Introduction
CAGR (Compound Annual Growth Rate) and XIRR (Extended Internal Rate of Return) both express investment performance as a single annualized percentage. They are not interchangeable. Using CAGR where XIRR is required — the most common mistake in SIP reporting — produces returns that are off by hundreds of basis points. This article explains when to use which.
Definitions
- CAGR — the constant annual growth rate that takes a single starting amount to a single ending amount over a fixed period. It assumes one investment in and one redemption out.
- XIRR — the annualized rate that makes the net present value of a series of cash flows on specific dates equal to zero.

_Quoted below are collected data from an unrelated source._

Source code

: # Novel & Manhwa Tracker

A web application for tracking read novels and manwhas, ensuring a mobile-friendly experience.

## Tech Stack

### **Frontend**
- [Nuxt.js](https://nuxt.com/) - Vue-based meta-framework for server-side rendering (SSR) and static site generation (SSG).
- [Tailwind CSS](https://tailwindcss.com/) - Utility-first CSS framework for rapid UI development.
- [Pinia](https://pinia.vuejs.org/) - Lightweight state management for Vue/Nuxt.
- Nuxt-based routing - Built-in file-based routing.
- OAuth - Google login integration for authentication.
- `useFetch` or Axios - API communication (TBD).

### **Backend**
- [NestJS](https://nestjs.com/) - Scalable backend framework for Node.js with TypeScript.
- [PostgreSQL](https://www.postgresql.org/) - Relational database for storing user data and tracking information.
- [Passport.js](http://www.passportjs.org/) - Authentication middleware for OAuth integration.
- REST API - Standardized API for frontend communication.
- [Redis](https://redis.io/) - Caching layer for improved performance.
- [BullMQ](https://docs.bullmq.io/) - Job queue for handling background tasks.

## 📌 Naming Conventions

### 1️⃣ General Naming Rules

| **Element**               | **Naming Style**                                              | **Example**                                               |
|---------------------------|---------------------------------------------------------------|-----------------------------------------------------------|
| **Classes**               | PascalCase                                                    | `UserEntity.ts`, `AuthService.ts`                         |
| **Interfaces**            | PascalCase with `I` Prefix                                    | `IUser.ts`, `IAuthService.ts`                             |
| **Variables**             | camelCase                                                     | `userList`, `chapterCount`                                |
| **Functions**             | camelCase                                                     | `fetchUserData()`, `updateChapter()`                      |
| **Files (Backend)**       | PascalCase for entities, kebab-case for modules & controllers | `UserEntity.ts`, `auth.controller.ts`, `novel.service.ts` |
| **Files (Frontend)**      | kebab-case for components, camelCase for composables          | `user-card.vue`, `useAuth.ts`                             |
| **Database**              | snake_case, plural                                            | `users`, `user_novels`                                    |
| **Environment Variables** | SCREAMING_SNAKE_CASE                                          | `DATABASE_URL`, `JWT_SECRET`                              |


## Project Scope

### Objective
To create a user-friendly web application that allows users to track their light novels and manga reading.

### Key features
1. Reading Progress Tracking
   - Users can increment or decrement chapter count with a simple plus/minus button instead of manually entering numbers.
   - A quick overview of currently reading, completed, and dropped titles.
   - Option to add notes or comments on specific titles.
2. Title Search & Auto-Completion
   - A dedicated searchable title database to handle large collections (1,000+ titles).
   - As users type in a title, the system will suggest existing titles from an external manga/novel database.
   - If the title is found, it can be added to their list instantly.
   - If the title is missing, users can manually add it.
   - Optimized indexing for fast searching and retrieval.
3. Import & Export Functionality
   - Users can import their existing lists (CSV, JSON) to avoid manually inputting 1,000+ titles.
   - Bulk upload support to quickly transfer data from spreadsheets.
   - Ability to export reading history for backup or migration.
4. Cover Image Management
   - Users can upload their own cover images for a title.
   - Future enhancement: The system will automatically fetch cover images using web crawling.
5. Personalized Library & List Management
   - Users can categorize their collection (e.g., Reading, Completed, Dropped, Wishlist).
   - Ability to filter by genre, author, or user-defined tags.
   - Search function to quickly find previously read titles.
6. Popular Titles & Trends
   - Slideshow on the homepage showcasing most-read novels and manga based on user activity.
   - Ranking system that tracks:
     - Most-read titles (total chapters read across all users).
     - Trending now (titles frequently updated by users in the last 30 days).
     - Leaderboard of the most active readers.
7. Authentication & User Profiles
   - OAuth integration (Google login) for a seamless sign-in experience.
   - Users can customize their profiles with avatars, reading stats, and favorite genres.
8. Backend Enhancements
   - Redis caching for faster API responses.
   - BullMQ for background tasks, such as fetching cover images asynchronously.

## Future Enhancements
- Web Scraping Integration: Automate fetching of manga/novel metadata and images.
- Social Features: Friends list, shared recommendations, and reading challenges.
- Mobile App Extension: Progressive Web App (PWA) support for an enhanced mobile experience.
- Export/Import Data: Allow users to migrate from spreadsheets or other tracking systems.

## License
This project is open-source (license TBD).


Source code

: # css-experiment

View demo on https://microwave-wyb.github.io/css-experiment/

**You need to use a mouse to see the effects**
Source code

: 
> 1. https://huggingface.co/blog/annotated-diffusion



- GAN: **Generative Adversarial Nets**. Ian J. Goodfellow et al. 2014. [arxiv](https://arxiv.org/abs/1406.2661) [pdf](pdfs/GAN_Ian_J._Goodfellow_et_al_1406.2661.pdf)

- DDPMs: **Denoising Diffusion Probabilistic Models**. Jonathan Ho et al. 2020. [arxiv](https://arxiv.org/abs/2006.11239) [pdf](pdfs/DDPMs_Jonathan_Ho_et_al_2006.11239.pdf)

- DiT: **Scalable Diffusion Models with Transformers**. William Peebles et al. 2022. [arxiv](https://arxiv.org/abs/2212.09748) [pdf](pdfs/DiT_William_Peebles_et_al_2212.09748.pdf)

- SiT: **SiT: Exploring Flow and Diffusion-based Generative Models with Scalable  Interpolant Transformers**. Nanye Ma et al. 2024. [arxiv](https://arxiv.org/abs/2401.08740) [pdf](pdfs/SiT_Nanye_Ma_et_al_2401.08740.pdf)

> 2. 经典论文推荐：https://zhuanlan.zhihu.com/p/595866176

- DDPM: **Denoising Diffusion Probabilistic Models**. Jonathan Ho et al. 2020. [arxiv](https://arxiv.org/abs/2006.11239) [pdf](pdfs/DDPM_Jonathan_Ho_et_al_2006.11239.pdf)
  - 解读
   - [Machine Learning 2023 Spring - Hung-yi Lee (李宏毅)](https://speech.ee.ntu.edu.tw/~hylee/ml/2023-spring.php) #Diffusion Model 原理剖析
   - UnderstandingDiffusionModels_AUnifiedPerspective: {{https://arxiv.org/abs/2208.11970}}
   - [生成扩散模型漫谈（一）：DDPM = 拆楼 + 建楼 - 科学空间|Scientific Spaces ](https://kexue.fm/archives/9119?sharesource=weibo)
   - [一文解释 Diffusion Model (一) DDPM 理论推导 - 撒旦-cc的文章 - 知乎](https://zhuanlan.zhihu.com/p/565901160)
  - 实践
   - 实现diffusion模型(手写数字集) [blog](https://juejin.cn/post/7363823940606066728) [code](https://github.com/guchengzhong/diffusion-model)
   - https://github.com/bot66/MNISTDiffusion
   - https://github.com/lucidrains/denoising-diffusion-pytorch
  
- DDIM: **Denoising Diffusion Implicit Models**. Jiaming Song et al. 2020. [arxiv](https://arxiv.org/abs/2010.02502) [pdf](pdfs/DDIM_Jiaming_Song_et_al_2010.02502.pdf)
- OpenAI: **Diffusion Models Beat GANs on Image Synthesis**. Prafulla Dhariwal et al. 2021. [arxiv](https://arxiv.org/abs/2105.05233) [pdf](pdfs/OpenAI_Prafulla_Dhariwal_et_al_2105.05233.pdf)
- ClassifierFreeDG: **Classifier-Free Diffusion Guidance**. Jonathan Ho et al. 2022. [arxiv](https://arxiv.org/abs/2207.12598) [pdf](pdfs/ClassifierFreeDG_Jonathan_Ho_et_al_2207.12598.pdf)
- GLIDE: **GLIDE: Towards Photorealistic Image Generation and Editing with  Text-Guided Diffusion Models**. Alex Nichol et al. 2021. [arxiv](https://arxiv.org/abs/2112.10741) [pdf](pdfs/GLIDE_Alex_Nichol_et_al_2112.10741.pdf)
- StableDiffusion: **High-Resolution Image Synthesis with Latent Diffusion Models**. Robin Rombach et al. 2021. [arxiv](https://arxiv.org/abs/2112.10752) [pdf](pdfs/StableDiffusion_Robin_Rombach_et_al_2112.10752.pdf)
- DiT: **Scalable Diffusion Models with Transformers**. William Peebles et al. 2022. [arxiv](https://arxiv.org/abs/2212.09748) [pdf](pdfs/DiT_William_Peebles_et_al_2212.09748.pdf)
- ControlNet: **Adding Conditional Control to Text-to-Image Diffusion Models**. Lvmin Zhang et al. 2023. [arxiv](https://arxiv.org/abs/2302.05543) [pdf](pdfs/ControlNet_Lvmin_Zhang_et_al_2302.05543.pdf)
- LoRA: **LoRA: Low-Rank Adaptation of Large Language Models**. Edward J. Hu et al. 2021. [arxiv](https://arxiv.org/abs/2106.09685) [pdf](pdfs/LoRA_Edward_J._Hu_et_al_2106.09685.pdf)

It handles any number of contributions and withdrawals on any dates.
When To Use Each
| Scenario | Use |
|---|---|
| Lump-sum investment, single redemption | CAGR |
| Monthly SIP into a mutual fund | XIRR |
| Real-estate purchase + later sale | CAGR |
| PPF account with annual top-ups | XIRR |
| Portfolio with multiple buy/sell transactions | XIRR |
| Comparing a fixed deposit's headline rate | CAGR |
If there are two or more cash flows on different dates, the right metric is XIRR.
CAGR Formula
CAGR = (Ending Value / Beginning Value)^(1 / Years) − 1
Variables:
- Ending Value = final value of the investment.

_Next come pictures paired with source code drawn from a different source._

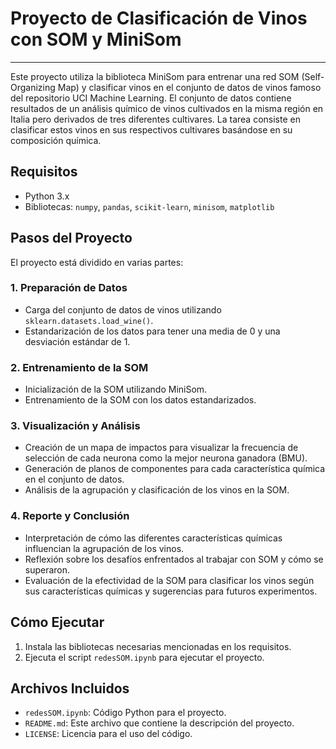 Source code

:# Proyecto de Clasificación de Vinos con SOM y MiniSom

---

Este proyecto utiliza la biblioteca MiniSom para entrenar una red SOM (Self-Organizing Map) y clasificar vinos en el conjunto de datos de vinos famoso del repositorio UCI Machine Learning. El conjunto de datos contiene resultados de un análisis químico de vinos cultivados en la misma región en Italia pero derivados de tres diferentes cultivares. La tarea consiste en clasificar estos vinos en sus respectivos cultivares basándose en su composición química.

## Requisitos

- Python 3.x
- Bibliotecas: `numpy`, `pandas`, `scikit-learn`, `minisom`, `matplotlib`

## Pasos del Proyecto

El proyecto está dividido en varias partes:

### 1. Preparación de Datos

- Carga del conjunto de datos de vinos utilizando `sklearn.datasets.load_wine()`.
- Estandarización de los datos para tener una media de 0 y una desviación estándar de 1.

### 2. Entrenamiento de la SOM

- Inicialización de la SOM utilizando MiniSom.
- Entrenamiento de la SOM con los datos estandarizados.

### 3. Visualización y Análisis

- Creación de un mapa de impactos para visualizar la frecuencia de selección de cada neurona como la mejor neurona ganadora (BMU).
- Generación de planos de componentes para cada característica química en el conjunto de datos.
- Análisis de la agrupación y clasificación de los vinos en la SOM.

### 4. Reporte y Conclusión

- Interpretación de cómo las diferentes características químicas influencian la agrupación de los vinos.
- Reflexión sobre los desafíos enfrentados al trabajar con SOM y cómo se superaron.
- Evaluación de la efectividad de la SOM para clasificar los vinos según sus características químicas y sugerencias para futuros experimentos.

## Cómo Ejecutar

1. Instala las bibliotecas necesarias mencionadas en los requisitos.
2. Ejecuta el script `redesSOM.ipynb` para ejecutar el proyecto.

## Archivos Incluidos

- `redesSOM.ipynb`: Código Python para el proyecto.
- `README.md`: Este archivo que contiene la descripción del proyecto.
- `LICENSE`: Licencia para el uso del código.
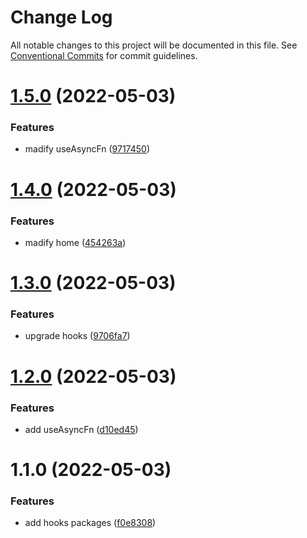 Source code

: # Change Log

All notable changes to this project will be documented in this file.
See [Conventional Commits](https://conventionalcommits.org) for commit guidelines.

# [1.5.0](https://github.com/cutefcc/fcc-project/compare/@mmfcc/hooks@1.4.0...@mmfcc/hooks@1.5.0) (2022-05-03)


### Features

* madify useAsyncFn ([9717450](https://github.com/cutefcc/fcc-project/commit/971745068dfb7570ac54838de4a0149216125c68))





# [1.4.0](https://github.com/cutefcc/fcc-project/compare/@mmfcc/hooks@1.3.0...@mmfcc/hooks@1.4.0) (2022-05-03)


### Features

* madify home ([454263a](https://github.com/cutefcc/fcc-project/commit/454263a10ae4a7f369809fd916aea444a02cd231))





# [1.3.0](https://github.com/cutefcc/fcc-project/compare/@mmfcc/hooks@1.2.0...@mmfcc/hooks@1.3.0) (2022-05-03)


### Features

* upgrade hooks ([9706fa7](https://github.com/cutefcc/fcc-project/commit/9706fa751b1a8241c4738d39678329bc893c749f))





# [1.2.0](https://github.com/cutefcc/fcc-project/compare/@mmfcc/hooks@1.1.0...@mmfcc/hooks@1.2.0) (2022-05-03)


### Features

* add useAsyncFn ([d10ed45](https://github.com/cutefcc/fcc-project/commit/d10ed45447366906ae2cf3cf4b2b8b0e3abefeb7))





# 1.1.0 (2022-05-03)


### Features

* add hooks packages ([f0e8308](https://github.com/cutefcc/fcc-project/commit/f0e8308b0ee0230304d3580aab9c32bed0c7cd38))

- Beginning Value = initial single investment.
- Years = elapsed time in years (use decimals for partial years).
XIRR Formula
XIRR has no closed-form solution. It is the rate r that satisfies:
0 = Σ [ CFᵢ / (1 + r)^((dateᵢ − date₀)/365) ]
Spreadsheets and calculators solve it numerically (Newton-Raphson). In Excel/Google Sheets: =XIRR(values, dates).
CAGR Worked Example
You invest ₹1,00,000 in a lump sum. After 5 years the value is ₹1,76,234.
CAGR = (1,76,234 / 1,00,000)^(1/5) − 1
= 1.76234^0.2 − 1
= 1.12 − 1
= 0.12 → 12% per year
The same calculation runs in seconds in the CAGR Calculator.
XIRR Worked Example
You SIP ₹10,000 on the 1st of every month for 24 months. Total invested = ₹2,40,000. Value at the end of month 24 = ₹2,89,500.
A naive CAGR-style calculation gives:
"CAGR" = (2,89,500 / 2,40,000)^(1/2) − 1 ≈ 9.8%
This is wrong — it treats ₹2.4L as if it were invested up front on day 1. The first instalment was invested 24 months ago, the last instalment one month ago.
The correct XIRR, computed from the 24 cash-out dates plus one cash-in date, comes out around 18.6%. The CAGR result understates returns by ~880 bps because most of the money was invested for far less than 2 years.
This is why every SIP statement, portfolio tracker, and mutual-fund factsheet reports SIP returns as XIRR. You can compute your own portfolio's XIRR in the XIRR Calculator.
Common Mistakes
- Reporting SIP returns as CAGR. Materially overstates or understates returns. Always use XIRR.
- Ignoring dividends in CAGR. If a mutual fund pays dividends, use NAV growth + reinvested distributions, not just NAV change.
- Using XIRR with two cash flows on the same date. It still works but is mathematically identical to CAGR in that case.
- Treating XIRR as a guarantee. It is a backward-looking measure of what happened, not a prediction.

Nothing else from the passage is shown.